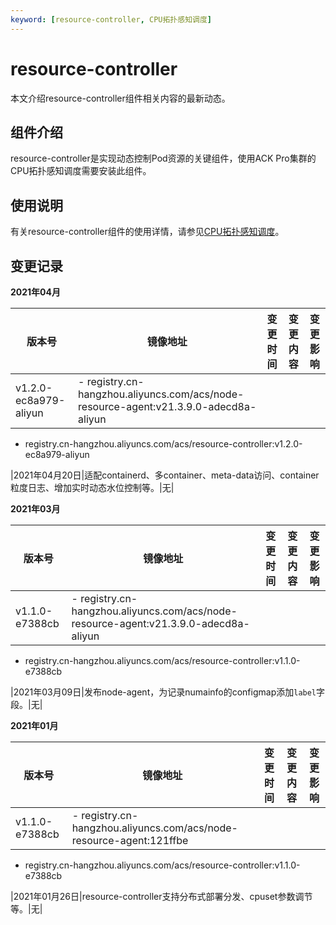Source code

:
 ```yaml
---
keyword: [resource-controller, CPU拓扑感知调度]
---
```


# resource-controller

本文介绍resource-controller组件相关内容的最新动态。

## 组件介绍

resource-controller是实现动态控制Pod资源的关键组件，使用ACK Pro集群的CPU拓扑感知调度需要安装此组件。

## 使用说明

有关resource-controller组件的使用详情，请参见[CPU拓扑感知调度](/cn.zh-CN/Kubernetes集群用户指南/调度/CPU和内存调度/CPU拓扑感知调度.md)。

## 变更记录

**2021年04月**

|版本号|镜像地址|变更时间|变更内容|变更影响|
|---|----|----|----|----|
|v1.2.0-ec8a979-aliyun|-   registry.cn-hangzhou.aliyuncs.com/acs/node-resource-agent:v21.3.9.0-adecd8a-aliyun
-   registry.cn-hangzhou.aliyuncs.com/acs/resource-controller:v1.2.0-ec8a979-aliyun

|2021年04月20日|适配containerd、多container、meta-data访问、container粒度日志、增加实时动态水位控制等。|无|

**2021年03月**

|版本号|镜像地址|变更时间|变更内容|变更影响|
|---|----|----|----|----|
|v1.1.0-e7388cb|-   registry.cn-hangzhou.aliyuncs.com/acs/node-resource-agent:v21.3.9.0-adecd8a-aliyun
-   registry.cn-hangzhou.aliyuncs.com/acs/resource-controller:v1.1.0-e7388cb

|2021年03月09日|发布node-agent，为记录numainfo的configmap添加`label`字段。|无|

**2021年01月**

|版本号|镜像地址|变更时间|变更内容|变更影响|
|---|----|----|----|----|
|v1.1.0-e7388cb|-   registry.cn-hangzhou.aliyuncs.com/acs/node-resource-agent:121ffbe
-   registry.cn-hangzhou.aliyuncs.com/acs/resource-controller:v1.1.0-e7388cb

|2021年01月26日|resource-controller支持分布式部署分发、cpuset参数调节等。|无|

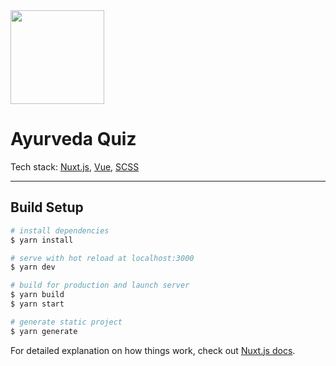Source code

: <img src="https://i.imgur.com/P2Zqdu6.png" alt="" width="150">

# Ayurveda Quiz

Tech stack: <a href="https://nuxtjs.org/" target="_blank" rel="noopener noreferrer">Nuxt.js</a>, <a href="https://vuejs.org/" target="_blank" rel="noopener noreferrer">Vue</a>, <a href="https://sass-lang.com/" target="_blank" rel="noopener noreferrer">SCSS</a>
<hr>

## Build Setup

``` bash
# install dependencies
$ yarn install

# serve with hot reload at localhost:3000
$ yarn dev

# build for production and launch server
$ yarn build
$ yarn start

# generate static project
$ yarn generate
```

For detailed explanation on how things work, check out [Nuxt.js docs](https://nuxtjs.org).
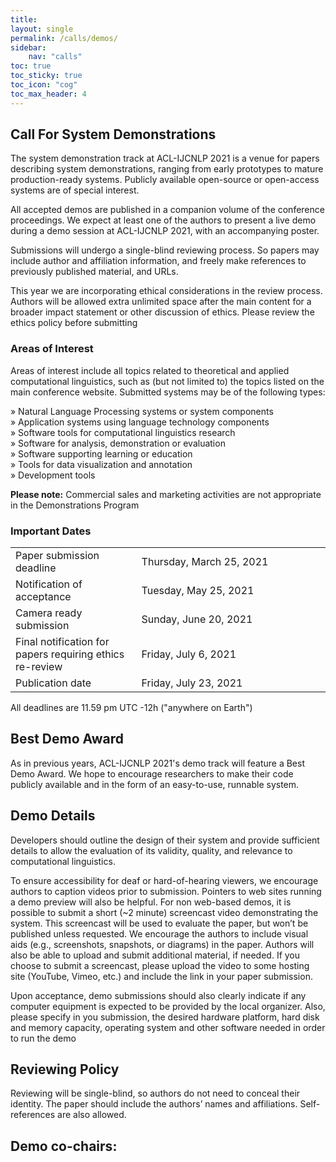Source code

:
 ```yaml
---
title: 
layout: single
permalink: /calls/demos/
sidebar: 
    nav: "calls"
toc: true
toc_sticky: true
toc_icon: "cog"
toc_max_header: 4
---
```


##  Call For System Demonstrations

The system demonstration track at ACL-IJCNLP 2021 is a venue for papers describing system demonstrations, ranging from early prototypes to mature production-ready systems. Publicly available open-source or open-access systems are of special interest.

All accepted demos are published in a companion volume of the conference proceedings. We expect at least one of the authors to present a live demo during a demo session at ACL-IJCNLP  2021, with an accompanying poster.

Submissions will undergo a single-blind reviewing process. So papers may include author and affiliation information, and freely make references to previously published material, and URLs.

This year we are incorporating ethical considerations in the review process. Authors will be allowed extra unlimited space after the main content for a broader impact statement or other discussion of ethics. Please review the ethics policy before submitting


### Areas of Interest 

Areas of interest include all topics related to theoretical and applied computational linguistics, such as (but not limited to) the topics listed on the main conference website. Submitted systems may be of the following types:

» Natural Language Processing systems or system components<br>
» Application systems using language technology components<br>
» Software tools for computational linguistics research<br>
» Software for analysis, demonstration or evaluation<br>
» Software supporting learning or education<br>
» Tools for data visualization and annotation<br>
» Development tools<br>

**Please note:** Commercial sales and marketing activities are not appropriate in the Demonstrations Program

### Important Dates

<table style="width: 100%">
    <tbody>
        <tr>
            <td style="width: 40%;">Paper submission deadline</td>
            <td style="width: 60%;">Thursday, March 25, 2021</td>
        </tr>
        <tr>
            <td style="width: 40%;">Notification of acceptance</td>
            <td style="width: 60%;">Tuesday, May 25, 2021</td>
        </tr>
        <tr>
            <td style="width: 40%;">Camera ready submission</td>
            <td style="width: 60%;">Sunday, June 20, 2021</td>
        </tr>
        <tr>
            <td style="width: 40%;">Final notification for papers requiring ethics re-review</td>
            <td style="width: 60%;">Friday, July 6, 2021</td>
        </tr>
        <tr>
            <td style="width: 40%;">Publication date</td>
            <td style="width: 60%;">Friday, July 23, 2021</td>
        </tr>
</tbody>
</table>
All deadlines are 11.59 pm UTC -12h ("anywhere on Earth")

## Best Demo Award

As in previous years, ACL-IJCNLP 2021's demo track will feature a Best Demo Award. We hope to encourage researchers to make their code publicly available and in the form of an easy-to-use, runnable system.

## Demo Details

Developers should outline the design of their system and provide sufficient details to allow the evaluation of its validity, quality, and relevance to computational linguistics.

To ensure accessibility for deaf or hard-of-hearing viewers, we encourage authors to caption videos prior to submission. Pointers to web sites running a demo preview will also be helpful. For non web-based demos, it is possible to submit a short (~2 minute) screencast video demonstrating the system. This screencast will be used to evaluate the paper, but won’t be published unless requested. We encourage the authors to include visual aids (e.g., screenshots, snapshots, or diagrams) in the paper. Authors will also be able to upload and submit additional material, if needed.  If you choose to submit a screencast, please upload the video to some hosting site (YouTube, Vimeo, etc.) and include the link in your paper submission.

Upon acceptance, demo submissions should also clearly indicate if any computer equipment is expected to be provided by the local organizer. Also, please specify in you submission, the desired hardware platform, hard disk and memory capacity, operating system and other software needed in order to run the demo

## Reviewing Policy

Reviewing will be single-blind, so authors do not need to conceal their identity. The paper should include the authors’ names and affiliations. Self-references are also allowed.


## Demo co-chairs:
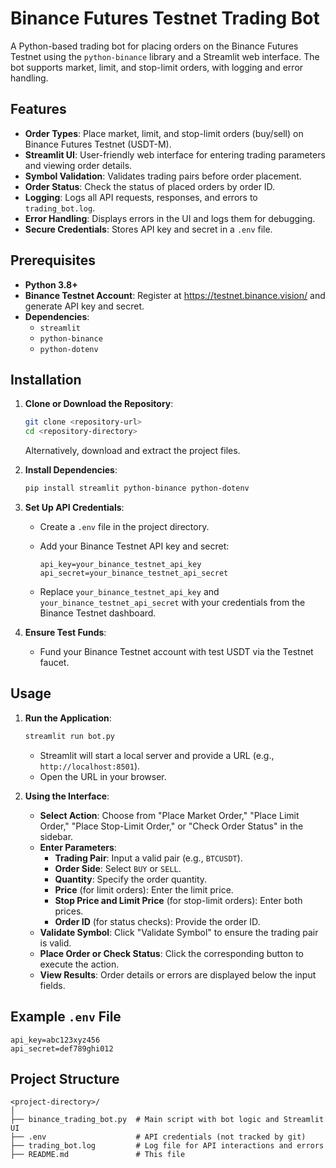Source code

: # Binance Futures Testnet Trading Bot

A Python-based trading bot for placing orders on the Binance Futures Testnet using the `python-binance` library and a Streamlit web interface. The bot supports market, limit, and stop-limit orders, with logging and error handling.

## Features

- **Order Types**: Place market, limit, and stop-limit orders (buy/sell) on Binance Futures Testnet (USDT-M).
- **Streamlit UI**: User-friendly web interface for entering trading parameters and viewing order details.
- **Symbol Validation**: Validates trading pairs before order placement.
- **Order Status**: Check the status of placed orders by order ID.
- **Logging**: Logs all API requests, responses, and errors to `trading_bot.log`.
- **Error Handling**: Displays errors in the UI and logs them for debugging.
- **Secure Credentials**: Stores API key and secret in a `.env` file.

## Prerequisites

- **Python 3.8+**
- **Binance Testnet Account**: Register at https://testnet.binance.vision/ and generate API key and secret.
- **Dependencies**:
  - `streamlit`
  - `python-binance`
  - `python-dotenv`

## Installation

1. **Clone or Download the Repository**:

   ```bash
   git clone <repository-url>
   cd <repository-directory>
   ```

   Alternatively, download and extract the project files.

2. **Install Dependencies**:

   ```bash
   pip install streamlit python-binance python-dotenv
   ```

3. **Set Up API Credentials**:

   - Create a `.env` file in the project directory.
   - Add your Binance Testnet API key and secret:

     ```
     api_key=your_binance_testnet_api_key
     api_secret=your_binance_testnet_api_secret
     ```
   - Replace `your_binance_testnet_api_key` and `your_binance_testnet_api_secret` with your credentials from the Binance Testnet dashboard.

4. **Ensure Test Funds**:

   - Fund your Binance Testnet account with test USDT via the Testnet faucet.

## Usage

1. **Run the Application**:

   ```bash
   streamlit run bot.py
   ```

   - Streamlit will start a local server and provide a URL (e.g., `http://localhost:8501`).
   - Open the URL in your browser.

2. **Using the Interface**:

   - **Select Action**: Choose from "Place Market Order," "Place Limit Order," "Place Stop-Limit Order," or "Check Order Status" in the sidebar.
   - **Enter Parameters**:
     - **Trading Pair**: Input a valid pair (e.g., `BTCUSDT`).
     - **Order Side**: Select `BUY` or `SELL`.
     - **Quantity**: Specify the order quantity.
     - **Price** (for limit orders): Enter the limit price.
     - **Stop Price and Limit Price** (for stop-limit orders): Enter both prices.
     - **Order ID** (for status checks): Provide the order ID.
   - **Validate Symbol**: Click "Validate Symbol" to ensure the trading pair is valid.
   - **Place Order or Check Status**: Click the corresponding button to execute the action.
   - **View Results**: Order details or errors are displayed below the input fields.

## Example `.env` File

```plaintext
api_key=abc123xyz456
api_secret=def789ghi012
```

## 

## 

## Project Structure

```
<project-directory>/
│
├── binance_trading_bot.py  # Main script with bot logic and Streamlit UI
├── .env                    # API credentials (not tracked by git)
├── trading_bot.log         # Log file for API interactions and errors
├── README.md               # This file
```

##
□ □ □ □ □
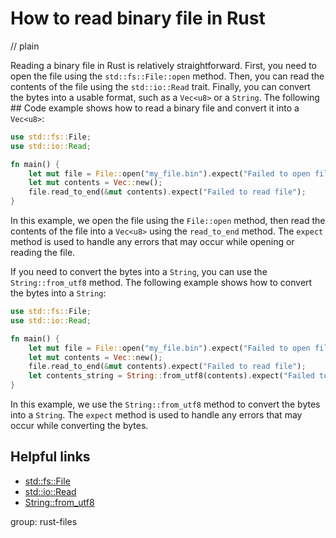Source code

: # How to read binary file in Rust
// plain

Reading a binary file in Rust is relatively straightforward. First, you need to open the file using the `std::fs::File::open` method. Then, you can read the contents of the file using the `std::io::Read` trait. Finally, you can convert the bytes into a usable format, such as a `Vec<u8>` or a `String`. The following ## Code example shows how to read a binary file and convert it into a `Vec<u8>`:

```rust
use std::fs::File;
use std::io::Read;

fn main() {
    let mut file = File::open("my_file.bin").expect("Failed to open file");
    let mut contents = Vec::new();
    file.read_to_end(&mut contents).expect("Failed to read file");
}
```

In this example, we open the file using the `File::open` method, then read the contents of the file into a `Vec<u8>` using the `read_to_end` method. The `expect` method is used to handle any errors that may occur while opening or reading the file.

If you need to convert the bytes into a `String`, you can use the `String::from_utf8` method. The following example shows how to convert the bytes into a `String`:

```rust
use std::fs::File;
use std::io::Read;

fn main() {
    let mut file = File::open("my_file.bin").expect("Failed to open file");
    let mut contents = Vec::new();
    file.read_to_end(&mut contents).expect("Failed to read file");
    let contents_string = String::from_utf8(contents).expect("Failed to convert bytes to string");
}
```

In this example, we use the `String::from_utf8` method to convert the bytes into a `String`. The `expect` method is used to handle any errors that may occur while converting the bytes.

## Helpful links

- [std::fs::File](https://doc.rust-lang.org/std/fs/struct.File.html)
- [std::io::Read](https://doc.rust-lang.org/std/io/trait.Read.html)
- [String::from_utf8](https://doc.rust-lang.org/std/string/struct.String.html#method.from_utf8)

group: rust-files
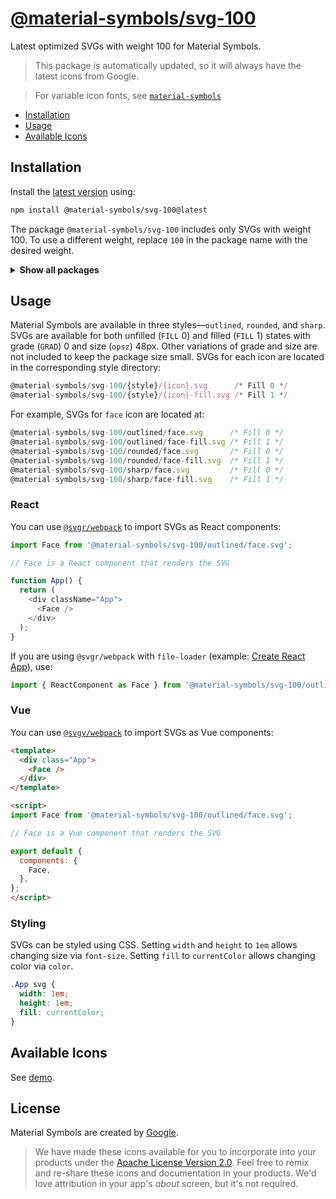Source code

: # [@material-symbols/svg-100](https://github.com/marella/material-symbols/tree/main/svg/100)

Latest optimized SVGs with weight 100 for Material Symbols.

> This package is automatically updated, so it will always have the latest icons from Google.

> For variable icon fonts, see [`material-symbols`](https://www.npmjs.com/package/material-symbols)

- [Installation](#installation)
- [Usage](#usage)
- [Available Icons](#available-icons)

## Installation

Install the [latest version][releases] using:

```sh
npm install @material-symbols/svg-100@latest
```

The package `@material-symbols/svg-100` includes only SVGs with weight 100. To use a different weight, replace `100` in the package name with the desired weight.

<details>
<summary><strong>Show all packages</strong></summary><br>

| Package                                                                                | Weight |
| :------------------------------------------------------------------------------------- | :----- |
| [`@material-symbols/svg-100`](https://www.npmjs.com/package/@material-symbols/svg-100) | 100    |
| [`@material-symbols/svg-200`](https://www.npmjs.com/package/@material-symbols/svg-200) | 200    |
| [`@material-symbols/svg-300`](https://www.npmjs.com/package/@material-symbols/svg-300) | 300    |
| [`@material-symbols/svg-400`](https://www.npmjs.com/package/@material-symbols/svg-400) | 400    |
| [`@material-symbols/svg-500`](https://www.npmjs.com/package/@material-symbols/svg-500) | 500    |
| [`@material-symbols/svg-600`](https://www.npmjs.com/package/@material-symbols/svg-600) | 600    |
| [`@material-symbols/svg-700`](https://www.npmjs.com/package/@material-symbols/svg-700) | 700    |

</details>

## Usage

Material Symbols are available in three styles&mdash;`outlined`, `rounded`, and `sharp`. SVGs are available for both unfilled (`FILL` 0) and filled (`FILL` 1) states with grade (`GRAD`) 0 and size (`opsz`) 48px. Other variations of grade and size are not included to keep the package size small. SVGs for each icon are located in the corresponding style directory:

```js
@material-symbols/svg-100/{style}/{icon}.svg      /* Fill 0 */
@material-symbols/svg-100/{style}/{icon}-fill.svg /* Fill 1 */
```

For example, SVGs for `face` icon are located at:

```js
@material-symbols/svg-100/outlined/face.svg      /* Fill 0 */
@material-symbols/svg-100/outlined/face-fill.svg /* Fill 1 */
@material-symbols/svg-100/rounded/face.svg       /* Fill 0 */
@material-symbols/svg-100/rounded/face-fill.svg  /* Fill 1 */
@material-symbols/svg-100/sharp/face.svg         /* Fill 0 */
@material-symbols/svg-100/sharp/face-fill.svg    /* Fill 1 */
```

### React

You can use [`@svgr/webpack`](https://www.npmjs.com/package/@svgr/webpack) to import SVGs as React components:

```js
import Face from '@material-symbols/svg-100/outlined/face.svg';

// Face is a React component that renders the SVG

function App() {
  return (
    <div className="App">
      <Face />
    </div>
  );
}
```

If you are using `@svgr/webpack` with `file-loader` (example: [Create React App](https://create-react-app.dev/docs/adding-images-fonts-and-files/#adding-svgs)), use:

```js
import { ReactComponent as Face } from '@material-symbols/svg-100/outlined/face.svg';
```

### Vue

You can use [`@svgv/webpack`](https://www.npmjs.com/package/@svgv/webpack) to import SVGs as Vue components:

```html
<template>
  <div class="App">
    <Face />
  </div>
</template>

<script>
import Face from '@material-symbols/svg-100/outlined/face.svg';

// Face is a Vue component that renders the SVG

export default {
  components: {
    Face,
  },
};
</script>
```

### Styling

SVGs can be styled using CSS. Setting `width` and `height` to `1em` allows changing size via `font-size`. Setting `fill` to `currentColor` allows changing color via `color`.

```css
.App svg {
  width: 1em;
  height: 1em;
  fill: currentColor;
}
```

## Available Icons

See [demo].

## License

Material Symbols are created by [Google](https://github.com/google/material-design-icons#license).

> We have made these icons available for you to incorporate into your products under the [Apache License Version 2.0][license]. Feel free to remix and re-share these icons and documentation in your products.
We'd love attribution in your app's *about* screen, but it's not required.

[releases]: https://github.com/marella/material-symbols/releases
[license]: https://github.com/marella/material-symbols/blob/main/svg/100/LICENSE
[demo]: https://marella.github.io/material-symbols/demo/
□ □ □ □ □
EXERCISE: Scan the material above for the word "sidebar", and copy every line in which it is found.

FINAL ANSWER:
sidebar: 
   - **Select Action**: Choose from "Place Market Order," "Place Limit Order," "Place Stop-Limit Order," or "Check Order Status" in the sidebar.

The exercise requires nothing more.